── INPUT RECORDS ──

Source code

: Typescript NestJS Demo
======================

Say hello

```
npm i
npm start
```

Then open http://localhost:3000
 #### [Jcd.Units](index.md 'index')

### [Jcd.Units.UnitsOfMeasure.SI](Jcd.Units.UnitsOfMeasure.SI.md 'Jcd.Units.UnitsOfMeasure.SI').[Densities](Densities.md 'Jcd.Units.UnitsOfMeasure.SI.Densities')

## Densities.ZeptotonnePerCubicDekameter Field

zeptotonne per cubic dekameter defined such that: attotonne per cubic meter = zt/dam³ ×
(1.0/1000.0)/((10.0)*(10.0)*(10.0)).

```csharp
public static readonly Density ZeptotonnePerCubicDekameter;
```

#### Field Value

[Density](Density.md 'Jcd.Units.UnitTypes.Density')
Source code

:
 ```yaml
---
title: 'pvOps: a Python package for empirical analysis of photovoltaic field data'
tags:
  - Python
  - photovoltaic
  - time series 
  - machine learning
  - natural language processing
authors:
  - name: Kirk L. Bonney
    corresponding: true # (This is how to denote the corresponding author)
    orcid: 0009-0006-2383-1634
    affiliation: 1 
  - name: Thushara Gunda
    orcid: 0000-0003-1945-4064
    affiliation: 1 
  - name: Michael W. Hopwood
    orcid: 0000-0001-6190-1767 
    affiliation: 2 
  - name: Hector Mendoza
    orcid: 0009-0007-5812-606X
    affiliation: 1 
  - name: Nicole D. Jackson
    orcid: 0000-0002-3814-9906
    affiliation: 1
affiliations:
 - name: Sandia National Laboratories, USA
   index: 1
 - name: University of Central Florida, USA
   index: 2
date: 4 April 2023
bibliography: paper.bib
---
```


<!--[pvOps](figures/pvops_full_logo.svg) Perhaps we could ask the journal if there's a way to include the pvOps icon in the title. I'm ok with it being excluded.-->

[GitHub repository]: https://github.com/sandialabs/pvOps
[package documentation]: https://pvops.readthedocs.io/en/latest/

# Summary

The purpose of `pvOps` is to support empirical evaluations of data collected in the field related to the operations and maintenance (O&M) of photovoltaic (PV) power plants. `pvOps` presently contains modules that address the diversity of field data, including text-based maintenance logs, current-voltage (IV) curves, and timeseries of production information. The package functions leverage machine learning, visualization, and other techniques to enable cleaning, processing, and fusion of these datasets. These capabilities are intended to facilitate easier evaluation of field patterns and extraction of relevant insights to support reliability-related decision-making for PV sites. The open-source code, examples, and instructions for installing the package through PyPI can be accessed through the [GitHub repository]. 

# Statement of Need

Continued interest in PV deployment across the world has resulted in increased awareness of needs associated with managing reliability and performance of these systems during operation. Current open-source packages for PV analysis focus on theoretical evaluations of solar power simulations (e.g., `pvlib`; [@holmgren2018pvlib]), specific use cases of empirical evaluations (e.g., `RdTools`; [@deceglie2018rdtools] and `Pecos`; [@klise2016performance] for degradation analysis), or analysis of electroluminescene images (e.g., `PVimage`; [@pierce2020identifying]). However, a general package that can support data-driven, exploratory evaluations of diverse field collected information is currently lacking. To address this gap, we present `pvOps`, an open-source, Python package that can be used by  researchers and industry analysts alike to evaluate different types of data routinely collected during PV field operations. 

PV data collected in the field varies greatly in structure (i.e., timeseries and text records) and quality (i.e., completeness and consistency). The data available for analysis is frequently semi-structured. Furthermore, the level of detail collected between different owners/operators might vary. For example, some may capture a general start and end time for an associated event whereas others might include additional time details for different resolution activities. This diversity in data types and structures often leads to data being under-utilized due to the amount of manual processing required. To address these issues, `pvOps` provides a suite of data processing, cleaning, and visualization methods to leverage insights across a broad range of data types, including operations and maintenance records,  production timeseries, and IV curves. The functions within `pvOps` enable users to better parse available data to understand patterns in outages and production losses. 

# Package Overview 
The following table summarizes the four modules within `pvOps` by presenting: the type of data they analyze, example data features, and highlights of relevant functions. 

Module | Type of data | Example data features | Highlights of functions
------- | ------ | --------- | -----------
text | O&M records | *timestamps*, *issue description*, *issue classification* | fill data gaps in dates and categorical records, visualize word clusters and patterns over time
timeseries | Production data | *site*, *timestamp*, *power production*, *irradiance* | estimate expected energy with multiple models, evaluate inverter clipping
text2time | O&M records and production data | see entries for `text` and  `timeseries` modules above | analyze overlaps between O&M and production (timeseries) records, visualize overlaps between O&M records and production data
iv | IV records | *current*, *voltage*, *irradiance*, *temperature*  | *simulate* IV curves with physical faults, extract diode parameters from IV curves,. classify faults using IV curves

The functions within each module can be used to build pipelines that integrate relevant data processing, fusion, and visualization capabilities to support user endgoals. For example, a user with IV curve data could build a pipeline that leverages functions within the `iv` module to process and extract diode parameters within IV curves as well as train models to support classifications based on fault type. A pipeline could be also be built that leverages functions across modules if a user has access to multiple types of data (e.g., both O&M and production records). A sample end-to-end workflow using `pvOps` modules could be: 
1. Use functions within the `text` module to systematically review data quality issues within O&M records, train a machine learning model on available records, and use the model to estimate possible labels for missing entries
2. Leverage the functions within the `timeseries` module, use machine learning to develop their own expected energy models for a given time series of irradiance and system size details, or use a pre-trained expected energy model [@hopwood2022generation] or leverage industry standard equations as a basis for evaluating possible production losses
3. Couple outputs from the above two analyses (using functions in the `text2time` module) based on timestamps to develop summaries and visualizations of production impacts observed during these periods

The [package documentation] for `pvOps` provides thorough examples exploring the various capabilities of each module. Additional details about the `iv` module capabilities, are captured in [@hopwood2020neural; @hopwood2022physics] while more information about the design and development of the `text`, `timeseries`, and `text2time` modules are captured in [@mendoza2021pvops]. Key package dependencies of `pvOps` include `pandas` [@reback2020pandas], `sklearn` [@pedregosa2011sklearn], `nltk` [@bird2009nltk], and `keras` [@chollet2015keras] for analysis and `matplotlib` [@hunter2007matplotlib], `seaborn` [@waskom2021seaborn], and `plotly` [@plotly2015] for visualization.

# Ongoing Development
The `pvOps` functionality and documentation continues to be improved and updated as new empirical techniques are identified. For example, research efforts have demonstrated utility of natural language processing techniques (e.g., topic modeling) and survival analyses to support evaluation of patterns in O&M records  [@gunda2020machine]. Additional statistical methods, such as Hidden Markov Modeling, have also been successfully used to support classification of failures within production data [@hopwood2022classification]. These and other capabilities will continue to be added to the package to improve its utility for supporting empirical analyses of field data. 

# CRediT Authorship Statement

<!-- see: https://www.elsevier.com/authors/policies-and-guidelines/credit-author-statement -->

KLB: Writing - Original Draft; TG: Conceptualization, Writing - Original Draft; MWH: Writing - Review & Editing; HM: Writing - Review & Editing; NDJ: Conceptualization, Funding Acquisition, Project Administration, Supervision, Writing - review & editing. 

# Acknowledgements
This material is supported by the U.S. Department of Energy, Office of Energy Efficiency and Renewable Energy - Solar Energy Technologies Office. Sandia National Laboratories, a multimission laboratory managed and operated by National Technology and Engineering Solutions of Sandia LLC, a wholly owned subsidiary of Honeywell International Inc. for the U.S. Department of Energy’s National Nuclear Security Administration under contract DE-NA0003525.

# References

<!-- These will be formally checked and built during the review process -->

───

Write out exactly those lines of the records above that lie from the one with "# Acknowledgements" through the last line, including both.

# Acknowledgements
This material is supported by the U.S. Department of Energy, Office of Energy Efficiency and Renewable Energy - Solar Energy Technologies Office. Sandia National Laboratories, a multimission laboratory managed and operated by National Technology and Engineering Solutions of Sandia LLC, a wholly owned subsidiary of Honeywell International Inc. for the U.S. Department of Energy’s National Nuclear Security Administration under contract DE-NA0003525.

# References

<!-- These will be formally checked and built during the review process -->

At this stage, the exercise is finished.